• _TO DO_
Reproduce, word for word, the lines in the material below starting with the one that has "Community Trust Focus: Built-in" and going on through the one that has "ZXYWebViewController：WebView的内容". Leave out all pictures.

• _SOURCE DATA_

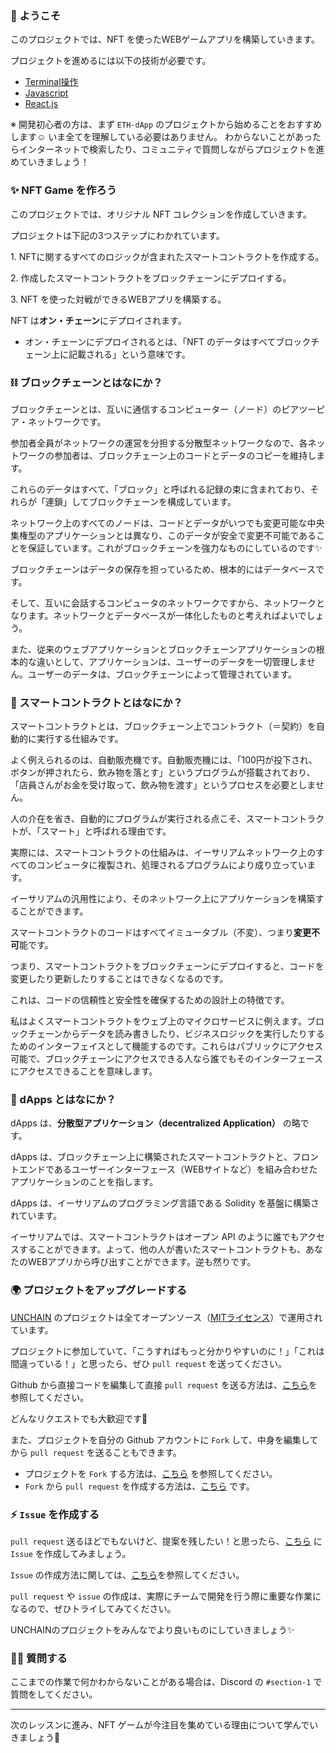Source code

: ### 👋 ようこそ

このプロジェクトでは、NFT を使ったWEBゲームアプリを構築していきます。

プロジェクトを進めるには以下の技術が必要です。
- [Terminal操作](https://qiita.com/ryouzi/items/f9dee1540a04a0bfb9a3)
- [Javascript](https://developer.mozilla.org/ja/docs/Web/JavaScript)
- [React.js](https://ja.reactjs.org/)

※ 開発初心者の方は、まず `ETH-dApp` のプロジェクトから始めることをおすすめします☺️
いま全てを理解している必要はありません。
わからないことがあったらインターネットで検索したり、コミュニティで質問しながらプロジェクトを進めていきましょう！
### ✨ NFT Game を作ろう

このプロジェクトでは、オリジナル NFT コレクションを作成していきます。

プロジェクトは下記の3つステップにわかれています。

1\. NFTに関するすべてのロジックが含まれたスマートコントラクトを作成する。

2\. 作成したスマートコントラクトをブロックチェーンにデプロイする。

3\. NFT を使った対戦ができるWEBアプリを構築する。

NFT は**オン・チェーン**にデプロイされます。
- オン・チェーンにデプロイされるとは、「NFT のデータはすべてブロックチェーン上に記載される」という意味です。

### ⛓ ブロックチェーンとはなにか？

ブロックチェーンとは、互いに通信するコンピューター（ノード）のピアツーピア・ネットワークです。

参加者全員がネットワークの運営を分担する分散型ネットワークなので、各ネットワークの参加者は、ブロックチェーン上のコードとデータのコピーを維持します。

これらのデータはすべて、「ブロック」と呼ばれる記録の束に含まれており、それらが「連鎖」してブロックチェーンを構成しています。

ネットワーク上のすべてのノードは、コードとデータがいつでも変更可能な中央集権型のアプリケーションとは異なり、このデータが安全で変更不可能であることを保証しています。これがブロックチェーンを強力なものにしているのです✨

ブロックチェーンはデータの保存を担っているため、根本的にはデータベースです。

そして、互いに会話するコンピュータのネットワークですから、ネットワークとなります。ネットワークとデータベースが一体化したものと考えればよいでしょう。

また、従来のウェブアプリケーションとブロックチェーンアプリケーションの根本的な違いとして、アプリケーションは、ユーザーのデータを一切管理しません。ユーザーのデータは、ブロックチェーンによって管理されています。
### 🥫 スマートコントラクトとはなにか？

スマートコントラクトとは、ブロックチェーン上でコントラクト（＝契約）を自動的に実行する仕組みです。

よく例えられるのは、自動販売機です。自動販売機には、「100円が投下され、ボタンが押されたら、飲み物を落とす」というプログラムが搭載されており、「店員さんがお金を受け取って、飲み物を渡す」というプロセスを必要としません。

人の介在を省き、自動的にプログラムが実行される点こそ、スマートコントラクトが、「スマート」と呼ばれる理由です。

実際には、スマートコントラクトの仕組みは、イーサリアムネットワーク上のすべてのコンピュータに複製され、処理されるプログラムにより成り立っています。

イーサリアムの汎用性により、そのネットワーク上にアプリケーションを構築することができます。

スマートコントラクトのコードはすべてイミュータブル（不変）、つまり**変更不可**能です。

つまり、スマートコントラクトをブロックチェーンにデプロイすると、コードを変更したり更新したりすることはできなくなるのです。

これは、コードの信頼性と安全性を確保するための設計上の特徴です。

私はよくスマートコントラクトをウェブ上のマイクロサービスに例えます。ブロックチェーンからデータを読み書きしたり、ビジネスロジックを実行したりするためのインターフェイスとして機能するのです。これらはパブリックにアクセス可能で、ブロックチェーンにアクセスできる人なら誰でもそのインターフェースにアクセスできることを意味します。
### 📱 dApps とはなにか？

dApps は、**分散型アプリケーション（decentralized Application）** の略です。

dApps は、ブロックチェーン上に構築されたスマートコントラクトと、フロントエンドであるユーザーインターフェース（WEBサイトなど）を組み合わせたアプリケーションのことを指します。

dApps は、イーサリアムのプログラミング言語である Solidity を基盤に構築されています。

イーサリアムでは、スマートコントラクトはオープン API のように誰でもアクセスすることができます。よって、他の人が書いたスマートコントラクトも、あなたのWEBアプリから呼び出すことができます。逆も然りです。

### 🌍 プロジェクトをアップグレードする

[UNCHAIN](https://app.shiftbase.xyz) のプロジェクトは全てオープンソース（[MITライセンス](https://wisdommingle.com/mit-license/)）で運用されています。

プロジェクトに参加していて、「こうすればもっと分かりやすいのに！」「これは間違っている！」と思ったら、ぜひ `pull request` を送ってください。

Github から直接コードを編集して直接 `pull request` を送る方法は、[こちら](https://docs.github.com/ja/repositories/working-with-files/managing-files/editing-files#editing-files-in-another-users-repository)を参照してください。

どんなリクエストでも大歓迎です🎉

また、プロジェクトを自分の Github アカウントに `Fork` して、中身を編集してから `pull request` を送ることもできます。
- プロジェクトを `Fork` する方法は、[こちら](https://docs.github.com/ja/get-started/quickstart/fork-a-repo) を参照してください。
- `Fork` から `pull request` を作成する方法は、[こちら](https://docs.github.com/ja/pull-requests/collaborating-with-pull-requests/proposing-changes-to-your-work-with-pull-requests/creating-a-pull-request-from-a-fork) です。

### ⚡️ `Issue` を作成する

`pull request` 送るほどでもないけど、提案を残したい！と思ったら、[こちら](https://github.com/shiftbase-xyz/UNCHAIN-projects/issues) に `Issue` を作成してみましょう。

`Issue` の作成方法に関しては、[こちら](https://docs.github.com/ja/issues/tracking-your-work-with-issues/creating-an-issue)を参照してください。

`pull request` や `issue` の作成は、実際にチームで開発を行う際に重要な作業になるので、ぜひトライしてみてください。

UNCHAINのプロジェクトをみんなでより良いものにしていきましょう✨
### 🙋‍♂️ 質問する

ここまでの作業で何かわからないことがある場合は、Discord の `#section-1` で質問をしてください。

-----
次のレッスンに進み、NFT ゲームが今注目を集めている理由について学んでいきましょう🎉
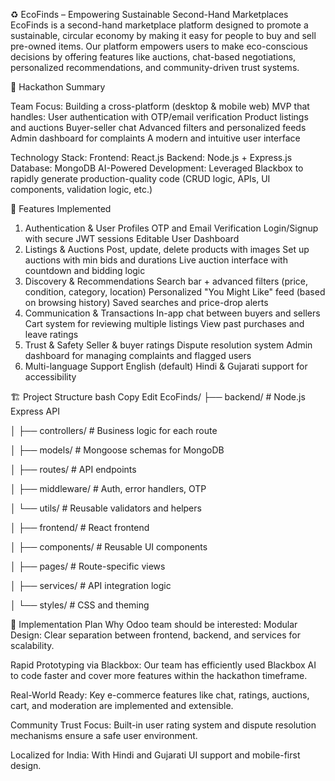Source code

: ♻️ EcoFinds – Empowering Sustainable Second-Hand Marketplaces
EcoFinds is a second-hand marketplace platform designed to promote a sustainable, circular economy by making it easy for people to buy and sell pre-owned items. Our platform empowers users to make eco-conscious decisions by offering features like auctions, chat-based negotiations, personalized recommendations, and community-driven trust systems.

🌟 Hackathon Summary

Team Focus: Building a cross-platform (desktop & mobile web) MVP that handles:
User authentication with OTP/email verification
Product listings and auctions
Buyer-seller chat
Advanced filters and personalized feeds
Admin dashboard for complaints
A modern and intuitive user interface

Technology Stack:
Frontend: React.js
Backend: Node.js + Express.js
Database: MongoDB
AI-Powered Development: Leveraged Blackbox to rapidly generate production-quality code (CRUD logic, APIs, UI components, validation logic, etc.)

🧩 Features Implemented
1. Authentication & User Profiles
OTP and Email Verification
Login/Signup with secure JWT sessions
Editable User Dashboard
2. Listings & Auctions
Post, update, delete products with images
Set up auctions with min bids and durations
Live auction interface with countdown and bidding logic
3. Discovery & Recommendations
Search bar + advanced filters (price, condition, category, location)
Personalized "You Might Like" feed (based on browsing history)
Saved searches and price-drop alerts
4. Communication & Transactions
In-app chat between buyers and sellers
Cart system for reviewing multiple listings
View past purchases and leave ratings
5. Trust & Safety
Seller & buyer ratings
Dispute resolution system
Admin dashboard for managing complaints and flagged users
6. Multi-language Support
English (default)
Hindi & Gujarati support for accessibility

🏗️ Project Structure
bash
Copy
Edit
EcoFinds/
├── backend/           # Node.js Express API

│   ├── controllers/   # Business logic for each route

│   ├── models/        # Mongoose schemas for MongoDB

│   ├── routes/        # API endpoints

│   ├── middleware/    # Auth, error handlers, OTP

│   └── utils/         # Reusable validators and helpers

│
├── frontend/          # React frontend

│   ├── components/    # Reusable UI components

│   ├── pages/         # Route-specific views

│   ├── services/      # API integration logic

│   └── styles/        # CSS and theming


🧠 Implementation Plan
Why Odoo team should be interested:
Modular Design: Clear separation between frontend, backend, and services for scalability.

Rapid Prototyping via Blackbox: Our team has efficiently used Blackbox AI to code faster and cover more features within the hackathon timeframe.

Real-World Ready: Key e-commerce features like chat, ratings, auctions, cart, and moderation are implemented and extensible.

Community Trust Focus: Built-in user rating system and dispute resolution mechanisms ensure a safe user environment.

Localized for India: With Hindi and Gujarati UI support and mobile-first design.
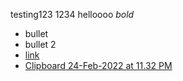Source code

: testing123
1234
helloooo
*bold*
* bullet
* bullet 2
* [link](https://sidv.dev)
* [Clipboard 24-Feb-2022 at 11.32 PM](https://api.github.com/repos/BRO3886/wiki-v2/contents/App/README.md?ref=main)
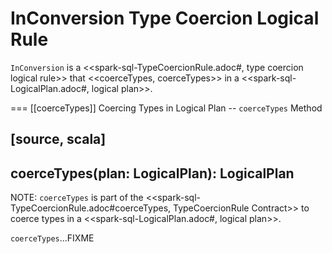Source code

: # InConversion Type Coercion Logical Rule

`InConversion` is a <<spark-sql-TypeCoercionRule.adoc#, type coercion logical rule>> that <<coerceTypes, coerceTypes>> in a <<spark-sql-LogicalPlan.adoc#, logical plan>>.

=== [[coerceTypes]] Coercing Types in Logical Plan -- `coerceTypes` Method

[source, scala]
----
coerceTypes(plan: LogicalPlan): LogicalPlan
----

NOTE: `coerceTypes` is part of the <<spark-sql-TypeCoercionRule.adoc#coerceTypes, TypeCoercionRule Contract>> to coerce types in a <<spark-sql-LogicalPlan.adoc#, logical plan>>.

`coerceTypes`...FIXME
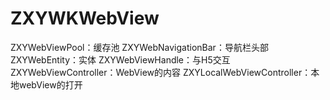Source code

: # ZXYWKWebView

ZXYWebViewPool：缓存池 
ZXYWebNavigationBar：导航栏头部
ZXYWebEntity：实体
ZXYWebViewHandle：与H5交互 
ZXYWebViewController：WebView的内容
ZXYLocalWebViewController：本地webView的打开
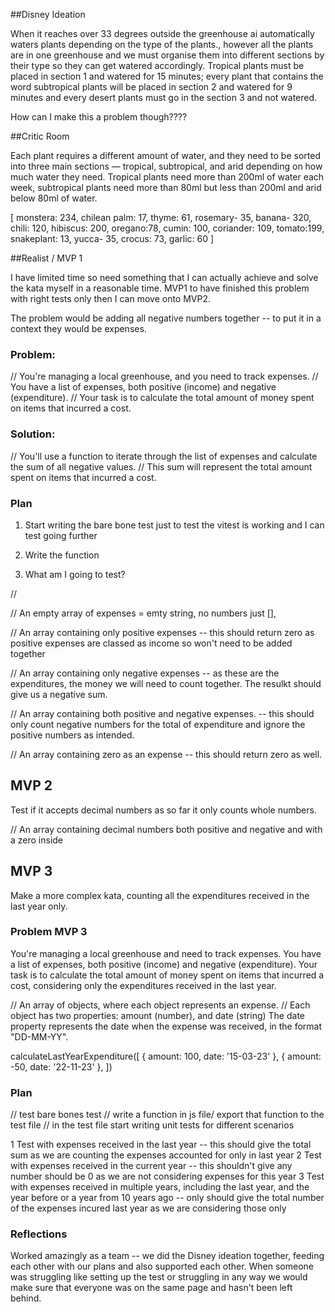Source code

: ##Disney Ideation 


When it reaches over 33 degrees outside the greenhouse ai automatically waters plants depending on the type of the plants., however all the plants are in one greenhouse and we must organise them into different sections by their type so they can get watered accordingly. Tropical plants must be placed in section 1 and watered for 15 minutes; every plant that contains the word subtropical plants will be placed in section 2 and watered for 9 minutes and every desert plants must go in the section 3 and not watered.

How can I make this a problem though????

##Critic Room


Each plant requires a different amount of water, and they need to be sorted into three main sections — tropical, subtropical, and arid depending on how much water they need. Tropical plants need more than 200ml of water each week, subtropical plants need more than 80ml but less than 200ml and arid below 80ml of water. 

[ monstera: 234, chilean palm: 17, thyme: 61, rosemary- 35, banana- 320, chili: 120, hibiscus: 200, oregano:78, cumin: 100, coriander: 109, tomato:199, snakeplant: 13, yucca- 35, crocus: 73, garlic: 60 ]

##Realist / MVP 1

I have limited time so need something that I can actually achieve and solve the kata myself in a reasonable time. MVP1 to have finished this problem with right tests only then I can move onto MVP2.

The problem would be adding all negative numbers together -- to put it in a context they would be expenses.

### Problem:

// You're managing a local greenhouse, and you need to track expenses. 
// You have a list of expenses, both positive (income) and negative (expenditure). 
// Your task is to calculate the total amount of money spent on items that incurred a cost.

### Solution:

// You'll use a function to iterate through the list of expenses and calculate the sum of all negative values. 
// This sum will represent the total amount spent on items that incurred a cost.

### Plan

1. Start writing the bare bone test just to test 
the vitest is working and I can test going further

2. Write the function 

3. What am I going to test? 

// 

// An empty array of expenses = emty string, no numbers just [],

// An array containing only positive expenses -- this should return zero as positive expenses are classed as income so won't need to be added together 

// An array containing only negative expenses -- as these are the expenditures, the money we will need to count together. The resulkt should give us a negative sum.

// An array containing both positive and negative expenses. -- this should only count negative numbers for the total of expenditure and ignore the positive numbers as intended. 

// An array containing zero as an expense -- this should return zero as well. 

## MVP 2 

Test if it accepts decimal numbers as so far it only counts whole numbers.

// An array containing decimal numbers both positive and 
negative and with a zero inside 


## MVP 3


Make a more complex kata, counting all the expenditures received in the last year only.  

### Problem MVP 3

You're managing a local greenhouse and need to track expenses. You have a list of expenses, both positive (income) and negative (expenditure). Your task is to calculate the total amount of money spent on items that incurred a cost, considering only the expenditures received in the last year.

// An array of objects, where each object represents an expense.
// Each object has two properties: amount (number), and date (string)
The date property represents the date when the expense was received, in the format "DD-MM-YY".

calculateLastYearExpenditure([
    { amount: 100, date: '15-03-23' },
    { amount: -50, date: '22-11-23' },
])

### Plan

// test bare bones test
// write a function in js file/ export that function to the test file
// in the test file start writing unit tests for different scenarios

1 Test with expenses received in the last year -- this should give the total sum as we are counting the expenses accounted for only in last year
2 Test with expenses received in the current year -- this shouldn't give any number should be 0 as we are not considering expenses for this year
3 Test with expenses received in multiple years, including the last year, and the year before or a year from 10 years ago -- only should give the total
number of the expenses incured last year as we are considering those only


### Reflections

Worked amazingly as a team -- we did the Disney ideation together, feeding each other with our plans and also supported each 
other. When someone was struggling like setting up the test or struggling in any way we would make sure
that everyone was on the same page and hasn't been left behind.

• _EXERCISE RESULT_
Community Trust Focus: Built-in user rating system and dispute resolution mechanisms ensure a safe user environment.

Localized for India: With Hindi and Gujarati UI support and mobile-first design.
Source code

: testing123
1234
helloooo
*bold*
* bullet
* bullet 2
* [link](https://sidv.dev)
* [Clipboard 24-Feb-2022 at 11.32 PM](https://api.github.com/repos/BRO3886/wiki-v2/contents/App/README.md?ref=main)
Source code

: # InConversion Type Coercion Logical Rule

`InConversion` is a <<spark-sql-TypeCoercionRule.adoc#, type coercion logical rule>> that <<coerceTypes, coerceTypes>> in a <<spark-sql-LogicalPlan.adoc#, logical plan>>.

=== [[coerceTypes]] Coercing Types in Logical Plan -- `coerceTypes` Method

[source, scala]
----
coerceTypes(plan: LogicalPlan): LogicalPlan
----

NOTE: `coerceTypes` is part of the <<spark-sql-TypeCoercionRule.adoc#coerceTypes, TypeCoercionRule Contract>> to coerce types in a <<spark-sql-LogicalPlan.adoc#, logical plan>>.

`coerceTypes`...FIXME
Source code

: # ZXYWKWebView

ZXYWebViewPool：缓存池 
ZXYWebNavigationBar：导航栏头部
ZXYWebEntity：实体
ZXYWebViewHandle：与H5交互 
ZXYWebViewController：WebView的内容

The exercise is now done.